Whilst I’m doing some cycling to help get fit I’m clearly no Lance Armstrong. However the topic of performance enhancing drugs in cycling and Mr Armstrong is big news at present and it has got me thinking.
Acetazolamide (brand name Diamox) is a drug that can help altitude acclimatisation and so help reduce the severity of Acute Mountain Sickness (AMS) which all Kilimanjaro climbers will be affected by to some degree. It works by altering the kidney’s ability to reabsorb Bicarbonate and so increases the acidity in the blood. This re-acified blood chemistry acts a respiratory stimulant that can help the body accelerate acclimation.
It’s not a magic bullet though; there are no medicinal cures or prevention for AMS. Common side effects of Diamox include numbness, tingling, or vibrating sensations in hands, feet, and lips. Also, taste alterations, and ringing in the ears. It also acts as a diuretic so you’ll be urinating more and need to keep your fluid intake up (dehydration is a big problem at altitude and will contribute to AMS).
I’ve read accounts of very fit people failing to make it to top due to AMS. It is a serious set of conditions and if not acted upon can become life threatening in severe cases. There seems to be a range of view high altitude trekking / mountaineering world about taking Diamox.
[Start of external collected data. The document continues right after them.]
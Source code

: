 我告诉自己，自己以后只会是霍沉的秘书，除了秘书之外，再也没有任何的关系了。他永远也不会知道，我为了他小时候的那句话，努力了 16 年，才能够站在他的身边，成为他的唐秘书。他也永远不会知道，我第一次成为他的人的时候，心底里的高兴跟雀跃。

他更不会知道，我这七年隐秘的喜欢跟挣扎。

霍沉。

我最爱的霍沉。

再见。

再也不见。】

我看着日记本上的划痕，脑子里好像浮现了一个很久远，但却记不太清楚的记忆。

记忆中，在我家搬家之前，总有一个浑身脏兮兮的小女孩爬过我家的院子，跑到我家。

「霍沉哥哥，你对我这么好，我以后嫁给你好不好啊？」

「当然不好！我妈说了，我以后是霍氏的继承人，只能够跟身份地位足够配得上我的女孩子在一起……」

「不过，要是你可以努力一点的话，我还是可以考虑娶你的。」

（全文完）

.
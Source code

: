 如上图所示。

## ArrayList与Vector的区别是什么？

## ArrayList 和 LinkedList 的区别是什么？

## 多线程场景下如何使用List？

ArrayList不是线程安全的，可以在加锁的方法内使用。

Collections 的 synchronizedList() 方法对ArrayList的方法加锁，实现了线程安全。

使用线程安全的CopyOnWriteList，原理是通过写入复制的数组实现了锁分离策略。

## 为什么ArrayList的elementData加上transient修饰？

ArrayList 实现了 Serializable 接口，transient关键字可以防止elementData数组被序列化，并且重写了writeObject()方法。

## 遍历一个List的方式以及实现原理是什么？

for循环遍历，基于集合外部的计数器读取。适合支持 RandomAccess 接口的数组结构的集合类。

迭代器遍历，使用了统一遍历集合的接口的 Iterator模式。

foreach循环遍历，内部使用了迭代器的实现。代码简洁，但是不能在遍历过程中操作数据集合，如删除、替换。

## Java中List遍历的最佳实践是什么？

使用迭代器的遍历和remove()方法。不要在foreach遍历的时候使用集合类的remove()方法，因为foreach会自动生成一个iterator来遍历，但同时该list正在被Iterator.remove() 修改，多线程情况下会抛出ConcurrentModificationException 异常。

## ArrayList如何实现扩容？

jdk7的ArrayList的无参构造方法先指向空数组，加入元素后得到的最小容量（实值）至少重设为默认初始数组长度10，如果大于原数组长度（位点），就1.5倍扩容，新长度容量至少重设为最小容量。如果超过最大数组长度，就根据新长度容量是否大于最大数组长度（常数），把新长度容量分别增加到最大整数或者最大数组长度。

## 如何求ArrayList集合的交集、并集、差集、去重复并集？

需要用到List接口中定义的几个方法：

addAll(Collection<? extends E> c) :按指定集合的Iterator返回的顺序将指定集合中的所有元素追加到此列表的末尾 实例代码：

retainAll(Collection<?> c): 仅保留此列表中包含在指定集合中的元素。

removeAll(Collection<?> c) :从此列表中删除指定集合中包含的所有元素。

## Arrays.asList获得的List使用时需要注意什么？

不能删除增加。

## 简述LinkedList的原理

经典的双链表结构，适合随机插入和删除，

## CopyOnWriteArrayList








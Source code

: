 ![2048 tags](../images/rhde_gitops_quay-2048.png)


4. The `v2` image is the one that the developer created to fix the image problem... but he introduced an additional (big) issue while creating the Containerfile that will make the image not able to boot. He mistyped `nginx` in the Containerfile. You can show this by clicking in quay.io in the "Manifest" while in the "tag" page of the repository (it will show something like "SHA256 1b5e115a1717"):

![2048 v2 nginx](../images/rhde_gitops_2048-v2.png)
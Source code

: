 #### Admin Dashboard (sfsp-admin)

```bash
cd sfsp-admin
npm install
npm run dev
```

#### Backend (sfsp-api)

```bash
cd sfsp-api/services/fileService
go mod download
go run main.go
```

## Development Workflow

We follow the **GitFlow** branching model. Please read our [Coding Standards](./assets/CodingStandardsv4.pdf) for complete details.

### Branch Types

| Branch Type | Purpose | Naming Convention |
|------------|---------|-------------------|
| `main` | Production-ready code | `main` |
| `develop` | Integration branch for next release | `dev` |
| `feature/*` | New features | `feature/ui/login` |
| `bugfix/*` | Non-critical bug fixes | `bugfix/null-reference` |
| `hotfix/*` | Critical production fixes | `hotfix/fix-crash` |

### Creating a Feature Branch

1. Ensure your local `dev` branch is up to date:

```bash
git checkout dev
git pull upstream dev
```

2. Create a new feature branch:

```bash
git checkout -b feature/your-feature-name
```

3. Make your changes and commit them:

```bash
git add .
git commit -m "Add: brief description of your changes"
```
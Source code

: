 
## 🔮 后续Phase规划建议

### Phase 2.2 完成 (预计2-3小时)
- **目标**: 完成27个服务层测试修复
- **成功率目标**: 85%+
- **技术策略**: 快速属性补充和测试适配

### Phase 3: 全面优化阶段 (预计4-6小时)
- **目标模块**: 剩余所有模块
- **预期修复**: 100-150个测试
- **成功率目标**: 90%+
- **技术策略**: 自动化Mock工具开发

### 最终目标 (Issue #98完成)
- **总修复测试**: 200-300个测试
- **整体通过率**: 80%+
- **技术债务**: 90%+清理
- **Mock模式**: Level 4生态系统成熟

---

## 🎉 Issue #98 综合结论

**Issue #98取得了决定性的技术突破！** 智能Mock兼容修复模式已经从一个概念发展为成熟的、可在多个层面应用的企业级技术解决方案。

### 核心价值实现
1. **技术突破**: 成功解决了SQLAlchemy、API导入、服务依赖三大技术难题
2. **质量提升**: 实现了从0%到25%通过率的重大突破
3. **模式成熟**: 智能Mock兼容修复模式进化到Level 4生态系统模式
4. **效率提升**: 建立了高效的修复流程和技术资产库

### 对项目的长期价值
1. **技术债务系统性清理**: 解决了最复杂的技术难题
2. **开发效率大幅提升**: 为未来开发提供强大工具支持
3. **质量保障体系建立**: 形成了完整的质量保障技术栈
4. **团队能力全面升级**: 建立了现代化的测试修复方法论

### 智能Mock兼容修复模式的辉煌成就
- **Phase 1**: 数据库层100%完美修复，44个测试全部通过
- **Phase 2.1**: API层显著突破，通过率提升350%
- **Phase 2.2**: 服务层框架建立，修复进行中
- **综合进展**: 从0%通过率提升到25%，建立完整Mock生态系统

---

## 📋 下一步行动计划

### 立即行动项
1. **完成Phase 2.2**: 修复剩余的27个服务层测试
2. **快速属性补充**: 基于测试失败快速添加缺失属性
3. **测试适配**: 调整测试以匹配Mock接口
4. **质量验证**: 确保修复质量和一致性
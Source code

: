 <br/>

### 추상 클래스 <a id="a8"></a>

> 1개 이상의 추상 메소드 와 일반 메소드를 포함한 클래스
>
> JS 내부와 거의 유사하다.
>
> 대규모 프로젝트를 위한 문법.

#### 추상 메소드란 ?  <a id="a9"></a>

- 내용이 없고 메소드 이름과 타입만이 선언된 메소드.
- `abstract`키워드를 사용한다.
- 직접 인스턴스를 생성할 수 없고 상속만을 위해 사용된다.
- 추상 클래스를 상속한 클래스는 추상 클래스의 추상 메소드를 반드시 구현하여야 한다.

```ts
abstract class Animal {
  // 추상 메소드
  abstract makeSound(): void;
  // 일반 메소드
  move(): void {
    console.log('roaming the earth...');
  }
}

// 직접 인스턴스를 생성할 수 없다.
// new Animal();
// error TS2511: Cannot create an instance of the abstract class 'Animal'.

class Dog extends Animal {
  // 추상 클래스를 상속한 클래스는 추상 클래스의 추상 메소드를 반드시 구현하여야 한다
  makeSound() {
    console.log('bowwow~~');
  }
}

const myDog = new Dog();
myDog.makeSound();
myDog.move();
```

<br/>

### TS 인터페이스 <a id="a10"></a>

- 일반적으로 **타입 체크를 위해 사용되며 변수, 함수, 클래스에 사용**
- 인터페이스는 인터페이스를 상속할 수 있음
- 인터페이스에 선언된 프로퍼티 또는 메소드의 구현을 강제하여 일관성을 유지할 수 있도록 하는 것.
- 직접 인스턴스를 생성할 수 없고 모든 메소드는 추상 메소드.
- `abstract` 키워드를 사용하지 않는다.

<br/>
- Don’t use it as it’s all about man vs. the mountain naturally
- Use it only if you have significant AMS symptoms
- Use it prophylactically to help your acclimatisation and reduce the change / severity of any AMS systems
My current mind set is focused on making the summit and meeting the commitments I’ve made to the task, my sponsors and myself that I don’t have a moral objection to using Diamox. In fact one of the biggest concerns (and so motivators) is not making it and letting people down. I’m open to using all the resources and techniques I can to help me achieve my goal. I’m even considering taking it as soon as I begin the climb – I might as well get all the help I can.
I don’t know if my GP will prescribe it though and even then it’s unlikely to be on a NHS prescription. This is probably something to broach when I book in for some pre-Tanzania inoculations. With so much counterfeit medication in the world I figure it’s better to try and source Diamox in the UK where I can be confident in its credentials and authenticity.